On April 14, Shuhang Pan successfully defended the thesis “Fabrication and Characterization of Chalcogenide and Oxide Thin Films” (advisor: Charles Ahn).
Pan explained, “Quantum materials—substances with exotic electronic behaviors governed by quantum mechanics—hold promise for revolutionizing technologies like ultra-efficient electronics and quantum computing. My research focuses on controlling these materials’ properties by sculpting their atomic structures and nanoscale geometries. Using advanced synthesis techniques, I crafted ultrathin films and patterned nanostructures from compounds like topological materials tin telluride (SnTe) and superconducting nickelates. By studying how electrons flow in these materials, I uncovered how their quantum states persist even in complex geometries, while also revealing how tiny defects or interfaces can make or break their performance. For instance, creating films with nanoscale holes enhanced surface-based quantum effects, and engineering interfaces in superconductors boosted their efficiency. This work bridges atomic-scale design with real-world applications, offering tools to tailor quantum materials for future devices—from energy-efficient electronics to robust quantum circuits. Ultimately, it’s about unlocking nature’s quantum rules to build technologies we’ve only imagined.”

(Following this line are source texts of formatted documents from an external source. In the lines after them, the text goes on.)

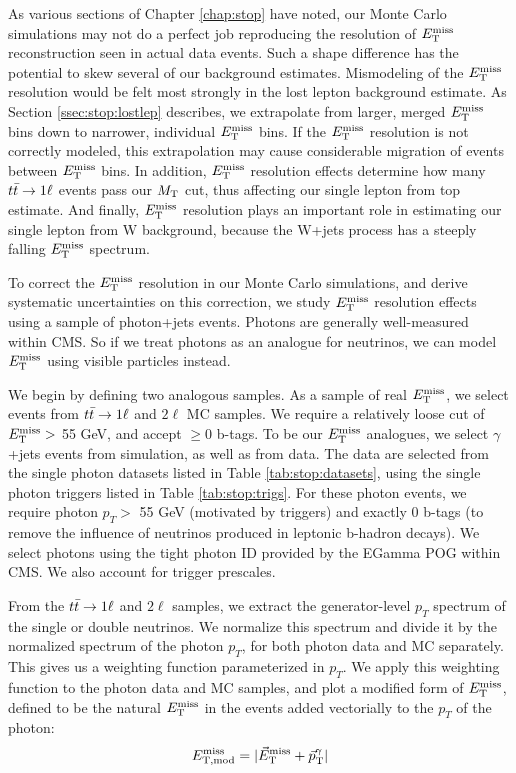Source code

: As various sections of Chapter \ref{chap:stop} have noted, our Monte
Carlo simulations may not do a perfect job reproducing the resolution
of $E_\text{T}^\text{miss}$ reconstruction seen in actual data events. Such a shape difference has
the potential to skew several of our background estimates.
Mismodeling of the $E_\text{T}^\text{miss}$ resolution would be felt most strongly in
the lost lepton background estimate. As Section
\ref{ssec:stop:lostlep} describes, we
extrapolate from larger, merged $E_\text{T}^\text{miss}$ bins down to narrower,
individual $E_\text{T}^\text{miss}$ bins. If the $E_\text{T}^\text{miss}$ resolution is not correctly modeled,
this extrapolation may cause considerable migration of events between
$E_\text{T}^\text{miss}$ bins. In addition, $E_\text{T}^\text{miss}$ resolution effects determine how many
$t\bar{t} \rightarrow 1\ell$ events pass our $M_\text{T}$ cut, thus affecting our single
lepton from top estimate. And finally, $E_\text{T}^\text{miss}$ resolution plays an
important role in estimating our single lepton from W background,
because the W+jets process has a steeply falling $E_\text{T}^\text{miss}$ spectrum.

To correct the $E_\text{T}^\text{miss}$ resolution in our Monte Carlo simulations, and
derive systematic uncertainties on this correction, we study $E_\text{T}^\text{miss}$
resolution effects using a sample of photon+jets events. Photons are
generally well-measured within CMS. So if we treat photons as an
analogue for neutrinos, we can model $E_\text{T}^\text{miss}$ using visible particles
instead.

We begin by defining two analogous samples. As a sample of real
$E_\text{T}^\text{miss}$, we select events from $t\bar{t} \rightarrow 1\ell$ and $2\ell$ MC samples. We
require a relatively loose cut of $E_\text{T}^\text{miss} >$ 55 GeV, and accept $\geq$0
b-tags. To be our $E_\text{T}^\text{miss}$ analogues, we select $\gamma$+jets events
from simulation, as well as from data. The data are selected
from the single photon datasets listed in Table
\ref{tab:stop:datasets}, using the single photon triggers listed in
Table \ref{tab:stop:trigs}. For these photon events, we require photon $p_T
>$ 55 GeV (motivated by triggers) and exactly 0 b-tags (to remove the
influence of neutrinos produced in leptonic b-hadron decays). We
select photons using the tight photon ID provided by the EGamma POG
within CMS. We also account for trigger prescales.

From the $t\bar{t} \rightarrow 1\ell$ and $2\ell$ samples, we extract the
generator-level $p_T$ spectrum of the single or double neutrinos. We
normalize this spectrum and divide it by the normalized spectrum of
the photon $p_T$, for both photon data and MC separately. This gives
us a weighting function parameterized in $p_T$. We apply this
weighting function to the photon data and MC samples, and plot
a modified form of $E_\text{T}^\text{miss}$, defined to be the natural $E_\text{T}^\text{miss}$ in the
events added vectorially to the $p_T$ of the photon:
\begin{equation}
E_\text{T,mod}^\text{miss} = |\vec{E}_\text{T}^\text{miss} + \vec{p}_\text{T}^\gamma|
\end{equation}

Pan’s future plans are undecided.
Thesis Abstract: This dissertation explores the fabrication, structural characterization, and quantum transport properties of chalcogenide and oxide thin films. High-quality SnTe films were synthesized via molecular beam epitaxy (MBE), demonstrating tunable topological surface states through nanoscale patterning. Magnetoconductivity measurements revealed weak antilocalization (WAL) effects across continuous and patterned films, with coherence lengths governed by boundary scattering in hole-patterned geometries. Advanced focused ion beam (FIB) protocols enabled atomic-resolution transmission electron microscopy (TEM) of monolayer ZrO2 on silicon, defect distribution in off-stoichiometric CaWO4 films and phase analysis in YVO4 thin films. Josephson junctions fabricated on superconducting Nd1-xEuxNiO2 thin films exhibited macroscopic quantum transport behavior. By integrating nanofabrication with multi-scale characterization, this work establishes design principles for investigating quantum phenomena in low-dimensional systems, advancing applications in topological electronics and superconducting devices.